[Feature] Add ability to manual edit vocabulary (add/remove subwords)
For my use-case, I end up with a bunch of subwords in my vocabulary that never show up after encoding my training set. I'd like to be able to remove these subwords from my vocabulary.
Is it really important to be able to remove some tokens if you could just preprocess your training data so some characters are not going to be merged together after training the YTTM model?
I do want the character to be merged together, as an intermediate step on the way towards a larger subword. I want to retain that larger subword but remove some the intermediate ones.
Scenario: if "hippopotamus" is a common word in my document, then YTTM will learn to include "hippopotamus" in my subword vocabulary.
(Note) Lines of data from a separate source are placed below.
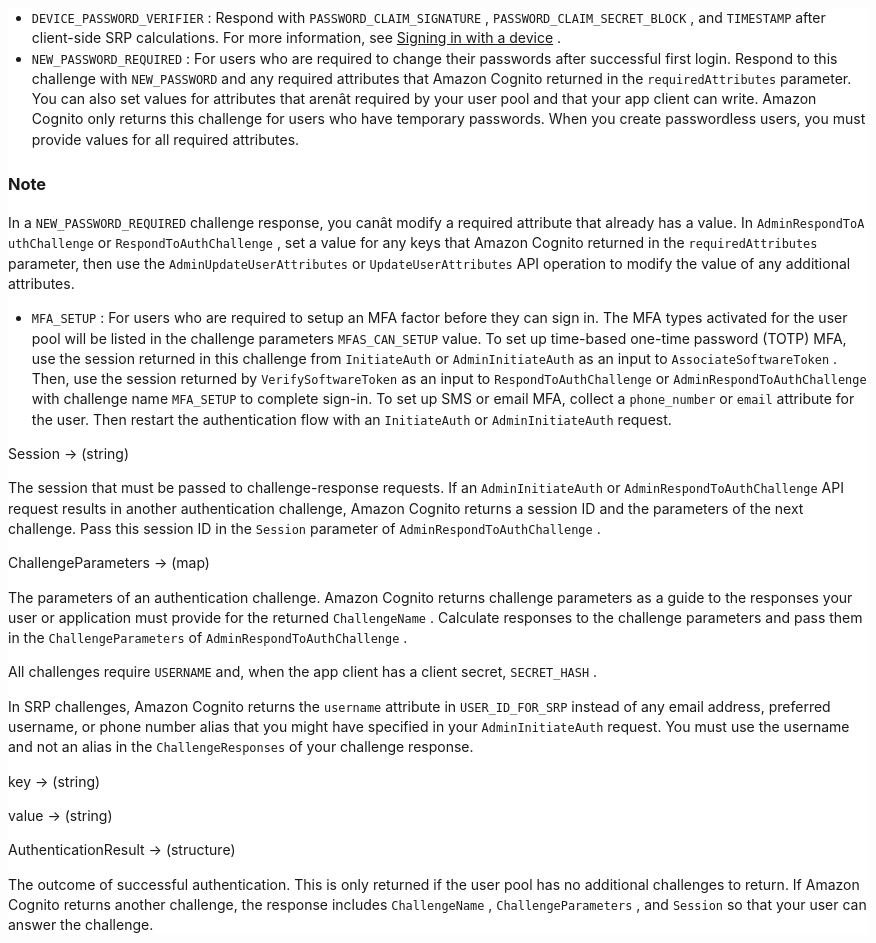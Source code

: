 - `DEVICE_PASSWORD_VERIFIER` : Respond with `PASSWORD_CLAIM_SIGNATURE` , `PASSWORD_CLAIM_SECRET_BLOCK` , and `TIMESTAMP` after client-side SRP calculations. For more information, see [Signing in with a device](https://docs.aws.amazon.com/cognito/latest/developerguide/amazon-cognito-user-pools-device-tracking.html#user-pools-remembered-devices-signing-in-with-a-device) .
- `NEW_PASSWORD_REQUIRED` : For users who are required to change their passwords after successful first login. Respond to this challenge with `NEW_PASSWORD` and any required attributes that Amazon Cognito returned in the `requiredAttributes` parameter. You can also set values for attributes that arenât required by your user pool and that your app client can write. Amazon Cognito only returns this challenge for users who have temporary passwords. When you create passwordless users, you must provide values for all required attributes.

### Note

In a `NEW_PASSWORD_REQUIRED` challenge response, you canât modify a required attribute that already has a value. In `AdminRespondToAuthChallenge` or `RespondToAuthChallenge` , set a value for any keys that Amazon Cognito returned in the `requiredAttributes` parameter, then use the `AdminUpdateUserAttributes` or `UpdateUserAttributes` API operation to modify the value of any additional attributes.

- `MFA_SETUP` : For users who are required to setup an MFA factor before they can sign in. The MFA types activated for the user pool will be listed in the challenge parameters `MFAS_CAN_SETUP` value.  To set up time-based one-time password (TOTP) MFA, use the session returned in this challenge from `InitiateAuth` or `AdminInitiateAuth` as an input to `AssociateSoftwareToken` . Then, use the session returned by `VerifySoftwareToken` as an input to `RespondToAuthChallenge` or `AdminRespondToAuthChallenge` with challenge name `MFA_SETUP` to complete sign-in.  To set up SMS or email MFA, collect a `phone_number` or `email` attribute for the user. Then restart the authentication flow with an `InitiateAuth` or `AdminInitiateAuth` request.

Session -> (string)

The session that must be passed to challenge-response requests. If an `AdminInitiateAuth` or `AdminRespondToAuthChallenge` API request results in another authentication challenge, Amazon Cognito returns a session ID and the parameters of the next challenge. Pass this session ID in the `Session` parameter of `AdminRespondToAuthChallenge` .

ChallengeParameters -> (map)

The parameters of an authentication challenge. Amazon Cognito returns challenge parameters as a guide to the responses your user or application must provide for the returned `ChallengeName` . Calculate responses to the challenge parameters and pass them in the `ChallengeParameters` of `AdminRespondToAuthChallenge` .

All challenges require `USERNAME` and, when the app client has a client secret, `SECRET_HASH` .

In SRP challenges, Amazon Cognito returns the `username` attribute in `USER_ID_FOR_SRP` instead of any email address, preferred username, or phone number alias that you might have specified in your `AdminInitiateAuth` request. You must use the username and not an alias in the `ChallengeResponses` of your challenge response.

key -> (string)

value -> (string)

AuthenticationResult -> (structure)

The outcome of successful authentication. This is only returned if the user pool has no additional challenges to return. If Amazon Cognito returns another challenge, the response includes `ChallengeName` , `ChallengeParameters` , and `Session` so that your user can answer the challenge.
However, that means that there will be some number of intermediate subwords in the vocabulary that were necessary to form "hippopotamus" but are very very unlikely to ever actually appear in my data (e.g., "potamus").
We agree that it could be considered as a downside of the bpe algorithm. However, we believe that such cases are not going to be very frequent.
Furthermore, removing some tokens from vocabulary would require significant changes in the algorithm which wouldn't pay off.
Well that's certainly disappointing to hear. Would you mind pointing me towards where in the codebase I'd need to dive in if I wanted to implement this myself?
Also, this could easily be implemented at training time. When combining subwords ABC and DEF to add subword ABCDEF, just compare the frequencies of ABCDEF, ABC, and DEF (which should already be computed as part of the BPE algorithm). Then if freq(ABCDEF) == freq(ABC), remove ABC from the existing subword vocabulary (in addition to adding ABCDEF).
The issue is that you have to store ABC and DEF if you want to encode some text later.
Consider looking at the function
https://github.com/VKCOM/YouTokenToMe/blob/c2ab3c86c07918dd0f9ef1e0445e6c79f504a64a/youtokentome/cpp/bpe.cpp#L1528
Why is it necessary to store ABC and DEF? Those are the subwords that I want dropped from my vocabulary (that is, assuming that the only times I observe ABC or DEF is when the are put together as ABCDEF).